Conventional screens display frames at fixed time intervals⁴. In order to display events, one has to perform a conversion. Most frameworks rely on fixed time windows: a frame pixel is colored in white if it was the source of a luminance increase event during the associated time interval, in black if the luminance decreased, and in gray if nothing happened. This approach does not account for the high temporal resolution of the signal. Another method relies on time decays (Cohen, 2016; Lagorce et al., 2017): the frame pixel i is given the color $c_{i} = \frac{1}{2} (1 + δ_{i} \cdot e x p (- \frac{t - t_{i}}{τ}))$ . t is the current timestamp. t_i is the timestamp of the most recent event generated by the pixel i. δ_i = 1 if the last event generated by i corresponds to a luminance increase, and −1 otherwise. τ is a fixed decay. Figure 10 illustrates the difference between the two methods, highlighting the benefits of exponential decays.

FIGURE 10

Figure 10. This figures compares two strategies to convert events to frames for display. The time window approach (left) degrades temporal information: the still frames do not hold enough information to determine the geometric shapes motions (top row) or the relative speed of the car and the pedestrian (bottom row). The exponential decay approach (right) represents temporal information with gray levels. It is computationally more expensive than the time window approach, but can be easily implemented on a GPU to relieve the CPU.

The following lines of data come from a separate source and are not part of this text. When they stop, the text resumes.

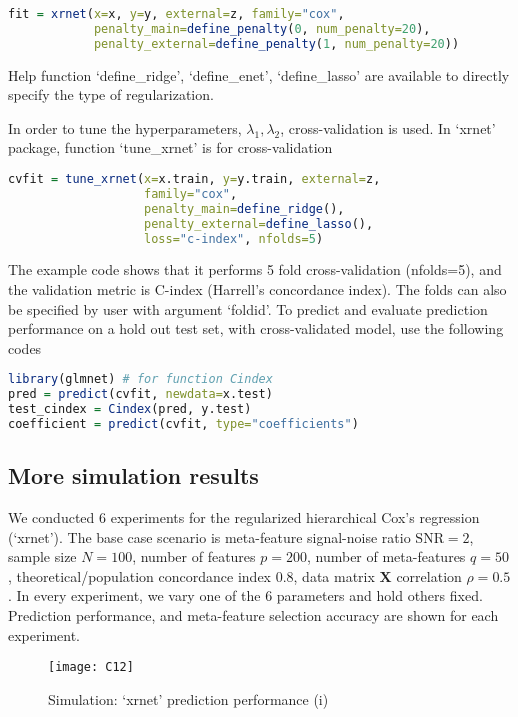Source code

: \begin{lstlisting}[language=R]
fit = xrnet(x=x, y=y, external=z, family="cox",
            penalty_main=define_penalty(0, num_penalty=20),
            penalty_external=define_penalty(1, num_penalty=20))
\end{lstlisting}
Help function `define\_ridge', `define\_enet', `define\_lasso' are available to directly specify the type of regularization. 

In order to tune the hyperparameters, $\lambda_1, \lambda_2$, cross-validation is used. In `xrnet' package, function `tune\_xrnet' is for cross-validation

\begin{lstlisting}[language=R]
cvfit = tune_xrnet(x=x.train, y=y.train, external=z, 
                   family="cox",
                   penalty_main=define_ridge(), 
                   penalty_external=define_lasso(),
                   loss="c-index", nfolds=5)
\end{lstlisting}
The example code shows that it performs 5 fold cross-validation (nfolds=5), and the validation metric is C-index (Harrell's concordance index). The folds can also be specified by user with argument `foldid'. To predict and evaluate prediction performance on a hold out test set, with cross-validated model, use the following codes

\begin{lstlisting}[language=R]
library(glmnet) # for function Cindex
pred = predict(cvfit, newdata=x.test)
test_cindex = Cindex(pred, y.test)
coefficient = predict(cvfit, type="coefficients")
\end{lstlisting}

\subsection{More simulation results}
We conducted 6 experiments for the regularized hierarchical Cox's regression (`xrnet'). The base case scenario is meta-feature signal-noise ratio $\text{SNR}=2$, sample size $N=100$, number of features $p=200$, number of meta-features $q=50$, theoretical/population concordance index 0.8, data matrix $\bm{X}$ correlation $\rho=0.5$. In every experiment, we vary one of the 6 parameters and hold others fixed. Prediction performance, and meta-feature selection accuracy are shown for each experiment.
\begin{figure}[H]
    \texttt{[image: C12]}
    \caption{Simulation: `xrnet' prediction performance (i)}
    \label{fig:C12}
\end{figure}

The full-frame decay rule requires an exponential calculation on every event for every pixel (for an ATIS, 72,960 pixels a million times per second), which is both unrealistic and unnecessary, since the typical display features a 50 Hz refresh rate. Instead, one can calculate the decays only when a frame is about to be rendered, and use the GPU available on most machines to do so. GPUs are designed to run massively parallel calculations with every frame, thus are well-suited to this task.

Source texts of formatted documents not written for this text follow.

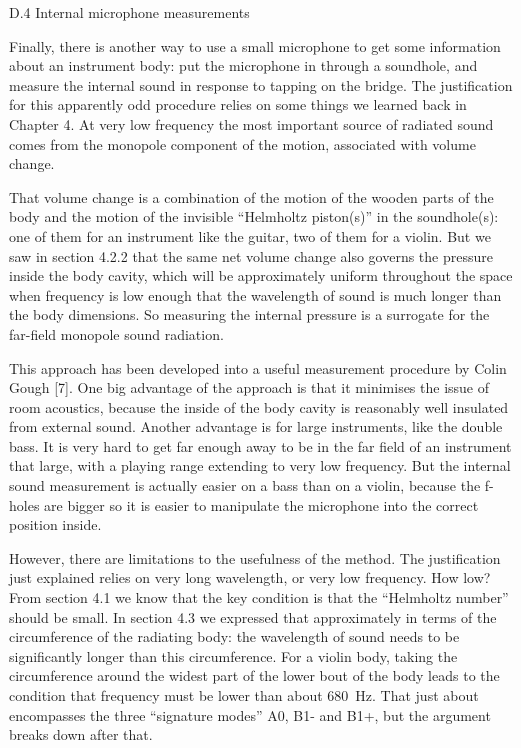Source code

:   D.4 Internal microphone measurements 

  Finally, there is another way to use a small microphone to get some 
  information about an instrument body: put the microphone in through a 
  soundhole, and measure the internal sound in response to tapping on the 
  bridge. The justification for this apparently odd procedure relies on some 
  things we learned back in Chapter 4. At very low frequency the most important 
  source of radiated sound comes from the monopole component of the motion, 
  associated with volume change. 

  That volume change is a combination of the motion of the wooden parts of the 
  body and the motion of the invisible “Helmholtz piston(s)” in the 
  soundhole(s): one of them for an instrument like the guitar, two of them for 
  a violin. But we saw in section 4.2.2 that the same net volume change also 
  governs the pressure inside the body cavity, which will be approximately 
  uniform throughout the space when frequency is low enough that the wavelength 
  of sound is much longer than the body dimensions. So measuring the internal 
  pressure is a surrogate for the far-field monopole sound radiation. 

  This approach has been developed into a useful measurement procedure by Colin 
  Gough [7]. One big advantage of the approach is that it minimises the issue 
  of room acoustics, because the inside of the body cavity is reasonably well 
  insulated from external sound. Another advantage is for large instruments, 
  like the double bass. It is very hard to get far enough away to be in the far 
  field of an instrument that large, with a playing range extending to very low 
  frequency. But the internal sound measurement is actually easier on a bass 
  than on a violin, because the f-holes are bigger so it is easier to 
  manipulate the microphone into the correct position inside. 

  However, there are limitations to the usefulness of the method. The 
  justification just explained relies on very long wavelength, or very low 
  frequency. How low? From section 4.1 we know that the key condition is that 
  the “Helmholtz number” should be small. In section 4.3 we expressed that 
  approximately in terms of the circumference of the radiating body: the 
  wavelength of sound needs to be significantly longer than this circumference. 
  For a violin body, taking the circumference around the widest part of the 
  lower bout of the body leads to the condition that frequency must be lower 
  than about 680~Hz. That just about encompasses the three “signature modes” 
  A0, B1- and B1+, but the argument breaks down after that.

The chameleon library provides Qt (1995) components to build event displays. The components are independent and header-only. Unlike sepia and tarsier, chameleon cannot be used without Qt 5. In return, the event displays can easily be integrated into complex user interfaces. The chameleon::dvs_display implements the full-frame decay method mentioned previously. This component assumes two threads: an event loop (for example, a sepia observable followed by a tarsier pipeline) and a render loop. The loops communicate using a shared memory with one cell per pixel, where the last timestamp and polarity of each event is stored. When a new frame is about to be rendered, the shared memory is sent to an OpenGL program to compute each pixel's time decay. The shared memory is accessed millions of times per second by the event loop. Usual mutexes can cause non-negligible overhead, since they rely on system calls. The chameleon implementation uses spin-lock mutexes instead (essentially busy-wait loops with atomic variables), at the cost of increased CPU usage. To minimize the strain on the event loop, the render loop first creates a local copy of the shared memory, then releases the mutex, and finally communicates with the GPU. This mechanism is illustrated in Figure 11. Figure 12 gives an overview of an application build with the three major components of the framework, with a focus on thread management. This application's code is available in the tutorials repository.

FIGURE 11

Figure 11. In order to convert events to frames, one has to reconcile the very different rates of the event loop (about 1 MHz) and the display loop (often 50 Hz). We use a shared memory the size of the sensor, protected by thread-safe locks. On each event, the first thread (blue) overwrites former events with the same spatial coordinates. Every time a frame is about to be rendered, the display loop (green) copies the shared memory to RAM and releases the lock, then communicates with the GPU. The memory-to-memory copy minimizes lock ownership, to avoid blocking the event loop. The lock, acquired with every event, is implemented as a spin-lock mutex.

FIGURE 12

Figure 12. This figure provides an overall view of the threads in an ATIS event stream viewer application using sepia, tarsier, and chameleon. The application reads an Event Stream file and displays it as frames. The observable constructor (respectively destructor) creates (respectively joins) the event loop thread, in accordance with the RAII (Resource acquisition is initialization) philosophy of C++. The push inter-thread messages rely on the mechanism illustrated in Figure 11, whereas the stop signal is implemented as an atomic boolean. The code for this application can be found in the tutorials repository.

The proposed approach does not rely on pre-defined frame boundaries: the frame-rate matches the display rate regardless the event loop speed. Consequently, the visual animation remains smooth even if the event pipeline is slower than real time. A smooth slow-motion display can be created by artificially slowing down the event loop.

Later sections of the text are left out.